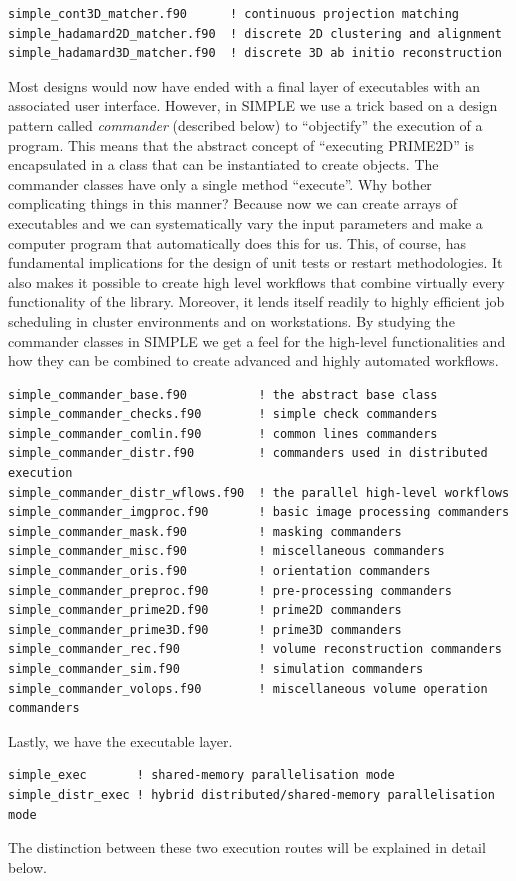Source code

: \documentclass[a4paper,11pt]{article}
\begin{document}
\begin{verbatim}
simple_cont3D_matcher.f90      ! continuous projection matching
simple_hadamard2D_matcher.f90  ! discrete 2D clustering and alignment
simple_hadamard3D_matcher.f90  ! discrete 3D ab initio reconstruction
\end{verbatim}
Most designs would now have ended with a final layer of executables with an associated user interface. However, in SIMPLE we use a trick based on a design pattern called \textit{commander} (described below) to ``objectify'' the execution of a program. This means that the abstract concept of ``executing PRIME2D'' is encapsulated in a class that can be instantiated to create objects. The commander classes have only a single method ``execute''. Why bother complicating things in this manner? Because now we can create arrays of executables and we can systematically vary the input parameters and make a computer program that automatically does this for us. This, of course, has fundamental implications for the design of unit tests or restart methodologies. It also makes it possible to create high level workflows that combine virtually every functionality of the library. Moreover, it lends itself readily to highly efficient job scheduling in cluster environments and on workstations. By studying the commander classes in SIMPLE we get a feel for the high-level functionalities and how they can be combined to create advanced and highly automated workflows.
\begin{verbatim}
simple_commander_base.f90          ! the abstract base class
simple_commander_checks.f90        ! simple check commanders
simple_commander_comlin.f90        ! common lines commanders
simple_commander_distr.f90         ! commanders used in distributed execution
simple_commander_distr_wflows.f90  ! the parallel high-level workflows
simple_commander_imgproc.f90       ! basic image processing commanders
simple_commander_mask.f90          ! masking commanders
simple_commander_misc.f90          ! miscellaneous commanders
simple_commander_oris.f90          ! orientation commanders
simple_commander_preproc.f90       ! pre-processing commanders
simple_commander_prime2D.f90       ! prime2D commanders
simple_commander_prime3D.f90       ! prime3D commanders
simple_commander_rec.f90           ! volume reconstruction commanders
simple_commander_sim.f90           ! simulation commanders
simple_commander_volops.f90        ! miscellaneous volume operation commanders
\end{verbatim}
Lastly, we have the executable layer.
\begin{verbatim}
simple_exec       ! shared-memory parallelisation mode
simple_distr_exec ! hybrid distributed/shared-memory parallelisation mode 
\end{verbatim}
The distinction between these two execution routes will be explained in detail below.
\end{document}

**WHAT THIS TASK INVOLVES**
Repeat each of the entries above exactly, but do not carry over the pictures.

**ANSWER FOR THE TASK**
Source code

: \documentclass[a4paper,11pt]{article}
\begin{document}
\begin{verbatim}
simple_cont3D_matcher.f90      ! continuous projection matching
simple_hadamard2D_matcher.f90  ! discrete 2D clustering and alignment
simple_hadamard3D_matcher.f90  ! discrete 3D ab initio reconstruction
\end{verbatim}
Most designs would now have ended with a final layer of executables with an associated user interface. However, in SIMPLE we use a trick based on a design pattern called \textit{commander} (described below) to ``objectify'' the execution of a program. This means that the abstract concept of ``executing PRIME2D'' is encapsulated in a class that can be instantiated to create objects. The commander classes have only a single method ``execute''. Why bother complicating things in this manner? Because now we can create arrays of executables and we can systematically vary the input parameters and make a computer program that automatically does this for us. This, of course, has fundamental implications for the design of unit tests or restart methodologies. It also makes it possible to create high level workflows that combine virtually every functionality of the library. Moreover, it lends itself readily to highly efficient job scheduling in cluster environments and on workstations. By studying the commander classes in SIMPLE we get a feel for the high-level functionalities and how they can be combined to create advanced and highly automated workflows.
\begin{verbatim}
simple_commander_base.f90          ! the abstract base class
simple_commander_checks.f90        ! simple check commanders
simple_commander_comlin.f90        ! common lines commanders
simple_commander_distr.f90         ! commanders used in distributed execution
simple_commander_distr_wflows.f90  ! the parallel high-level workflows
simple_commander_imgproc.f90       ! basic image processing commanders
simple_commander_mask.f90          ! masking commanders
simple_commander_misc.f90          ! miscellaneous commanders
simple_commander_oris.f90          ! orientation commanders
simple_commander_preproc.f90       ! pre-processing commanders
simple_commander_prime2D.f90       ! prime2D commanders
simple_commander_prime3D.f90       ! prime3D commanders
simple_commander_rec.f90           ! volume reconstruction commanders
simple_commander_sim.f90           ! simulation commanders
simple_commander_volops.f90        ! miscellaneous volume operation commanders
\end{verbatim}
Lastly, we have the executable layer.
\begin{verbatim}
simple_exec       ! shared-memory parallelisation mode
simple_distr_exec ! hybrid distributed/shared-memory parallelisation mode 
\end{verbatim}
The distinction between these two execution routes will be explained in detail below.
\end{document}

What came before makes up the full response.